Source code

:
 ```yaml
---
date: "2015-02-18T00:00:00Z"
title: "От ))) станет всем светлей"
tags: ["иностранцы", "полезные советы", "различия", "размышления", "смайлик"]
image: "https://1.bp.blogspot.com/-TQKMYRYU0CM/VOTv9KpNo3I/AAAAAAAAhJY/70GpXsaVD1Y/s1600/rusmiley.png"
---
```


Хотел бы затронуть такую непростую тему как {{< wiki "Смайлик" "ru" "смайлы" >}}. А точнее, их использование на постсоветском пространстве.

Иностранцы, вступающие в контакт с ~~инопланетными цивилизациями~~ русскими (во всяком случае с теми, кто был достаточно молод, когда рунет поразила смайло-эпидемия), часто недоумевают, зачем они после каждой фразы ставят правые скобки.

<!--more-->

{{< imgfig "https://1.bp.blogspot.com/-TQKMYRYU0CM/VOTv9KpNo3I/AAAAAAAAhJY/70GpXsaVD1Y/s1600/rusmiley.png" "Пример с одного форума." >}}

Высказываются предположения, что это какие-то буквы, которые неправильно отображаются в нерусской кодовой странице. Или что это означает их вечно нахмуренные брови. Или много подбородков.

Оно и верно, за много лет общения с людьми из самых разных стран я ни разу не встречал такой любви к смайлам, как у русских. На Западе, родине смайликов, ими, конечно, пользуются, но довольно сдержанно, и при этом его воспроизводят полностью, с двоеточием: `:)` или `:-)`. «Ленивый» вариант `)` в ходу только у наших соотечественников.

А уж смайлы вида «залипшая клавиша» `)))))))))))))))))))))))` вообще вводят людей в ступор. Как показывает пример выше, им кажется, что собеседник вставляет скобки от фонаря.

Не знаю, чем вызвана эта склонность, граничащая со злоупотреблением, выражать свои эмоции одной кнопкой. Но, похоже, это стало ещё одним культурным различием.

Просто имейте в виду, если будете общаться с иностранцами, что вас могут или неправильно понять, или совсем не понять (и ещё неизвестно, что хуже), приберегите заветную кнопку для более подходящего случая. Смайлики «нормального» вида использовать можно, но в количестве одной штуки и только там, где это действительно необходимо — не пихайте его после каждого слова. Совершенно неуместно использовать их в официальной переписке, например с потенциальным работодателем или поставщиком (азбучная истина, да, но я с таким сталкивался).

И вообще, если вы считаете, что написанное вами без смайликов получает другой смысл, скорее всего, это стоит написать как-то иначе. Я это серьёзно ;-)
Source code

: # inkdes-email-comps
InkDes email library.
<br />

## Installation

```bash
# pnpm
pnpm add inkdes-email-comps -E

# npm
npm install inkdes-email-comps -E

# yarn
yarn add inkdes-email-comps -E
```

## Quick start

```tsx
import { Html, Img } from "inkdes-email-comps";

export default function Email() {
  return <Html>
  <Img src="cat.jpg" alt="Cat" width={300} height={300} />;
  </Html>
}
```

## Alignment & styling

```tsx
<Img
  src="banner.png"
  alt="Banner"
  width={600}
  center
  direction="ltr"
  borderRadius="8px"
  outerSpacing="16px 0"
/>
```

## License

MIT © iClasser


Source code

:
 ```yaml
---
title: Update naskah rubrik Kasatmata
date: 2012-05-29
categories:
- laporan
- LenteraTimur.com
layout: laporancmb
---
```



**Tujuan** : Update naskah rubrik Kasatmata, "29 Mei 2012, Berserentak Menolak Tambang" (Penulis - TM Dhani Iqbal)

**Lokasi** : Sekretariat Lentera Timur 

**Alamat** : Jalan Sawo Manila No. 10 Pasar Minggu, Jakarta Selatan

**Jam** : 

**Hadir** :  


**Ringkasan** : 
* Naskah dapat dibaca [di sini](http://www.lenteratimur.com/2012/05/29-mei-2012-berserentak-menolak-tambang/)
━━━━━━━━━━━━━━━━
WHAT THIS TASK INVOLVES: Go through the data and gather every line that holds "comps".

ANSWER TO THE EXERCISE:
: # inkdes-email-comps
pnpm add inkdes-email-comps -E
npm install inkdes-email-comps -E
yarn add inkdes-email-comps -E
import { Html, Img } from "inkdes-email-comps";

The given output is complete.